Saturated Fats Are Still Not “Healthy”

Posted 01/03/2017 | By HealthCorps

War has been declared on sugar, and rightfully so.  Unfortunately, this seems to have given rise to an increased consumption of saturated fats.  People are re-embracing red meat, butter, whole milk, and lard as the “now safe” foods.  Not so fast.  A new study still suggests that saturated fat consumption raises the risk of coronary heart disease.

The new study, published in the British Medical Journal, echoes the findings of two earlier papers published in the Journal of the American College of Cardiology and JAMA Internal Medicine.  The BMJ study accessed data from two large observational studies and supports the notion that if you have a high intake of saturated dietary fat, it should be mostly replaced with unsaturated fat, complex carbohydrates (not refined carbohydrates) or plant-based proteins.  Frank Hu, the author of all three papers is a Harvard University nutrition researcher and expert who has been a major leader strongly suggesting the need to sharply limit consumption of saturated fats.

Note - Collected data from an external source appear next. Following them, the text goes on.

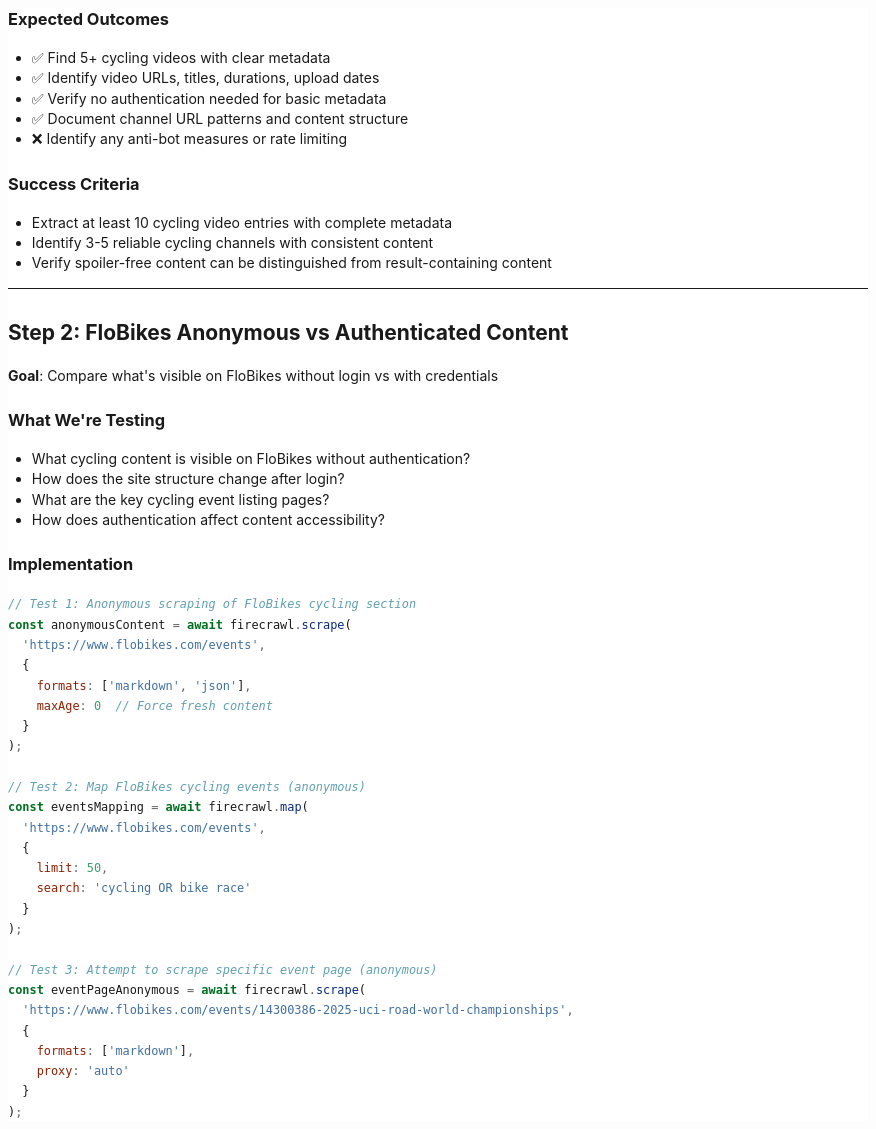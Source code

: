 ### Expected Outcomes
- ✅ Find 5+ cycling videos with clear metadata
- ✅ Identify video URLs, titles, durations, upload dates
- ✅ Verify no authentication needed for basic metadata
- ✅ Document channel URL patterns and content structure
- ❌ Identify any anti-bot measures or rate limiting

### Success Criteria
- Extract at least 10 cycling video entries with complete metadata
- Identify 3-5 reliable cycling channels with consistent content
- Verify spoiler-free content can be distinguished from result-containing content

---

## Step 2: FloBikes Anonymous vs Authenticated Content
**Goal**: Compare what's visible on FloBikes without login vs with credentials

### What We're Testing
- What cycling content is visible on FloBikes without authentication?
- How does the site structure change after login?
- What are the key cycling event listing pages?
- How does authentication affect content accessibility?

### Implementation
```javascript
// Test 1: Anonymous scraping of FloBikes cycling section
const anonymousContent = await firecrawl.scrape(
  'https://www.flobikes.com/events',
  {
    formats: ['markdown', 'json'],
    maxAge: 0  // Force fresh content
  }
);

// Test 2: Map FloBikes cycling events (anonymous)
const eventsMapping = await firecrawl.map(
  'https://www.flobikes.com/events',
  {
    limit: 50,
    search: 'cycling OR bike race'
  }
);

// Test 3: Attempt to scrape specific event page (anonymous)
const eventPageAnonymous = await firecrawl.scrape(
  'https://www.flobikes.com/events/14300386-2025-uci-road-world-championships',
  {
    formats: ['markdown'],
    proxy: 'auto'
  }
);
```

Those who have recently pushed back against Dr. Hu’s research highlight their concerns that these observational studies are not really clear in identifying the negative impact of saturated fats.  They also suggest that people who routinely eat a diet high in saturated fats also engage in other unhealthy behaviors (eating more proteins, refined carbohydrates, trans fats and smoking) and those other habits and behaviors could actually be stimulating the higher risk of coronary heart disease.  Their other concern is that some of the co-authors of the BMJ study work for Unilever, a maker of margarine and “healthier” spreads.  This relationship could be the basis of some bias.

The BMJ paper assembled data based on 24-28 years of follow up of 73, 147 women enrolled in the Nurses’ health Study, and 42,635 men in the Health Professionals Follow-Up Study.  The research found a strong correlation between SFA’s (saturated fatty acids) and coronary heart disease.  The researchers further calculated that replacing 1% daily energy (calorie) intake of SFAs (including lauric acid, myristic acid, palmitic acid and stearic acid) with equivalent calories from foods rich in polyunsaturated fats, complex carbohydrates and plant proteins would lead to a reduction of 6% to 8% risk of coronary heart disease.

It would seem prudent at this point to consider saturated fats and foods high in these fats as “treats” in your diet, having them occasionally, and mostly focusing on fruits, vegetables, very lean meat and non-meat proteins, complex carbohydrates and low fat and fat free dairy foods.  This outline should make up your family style diet.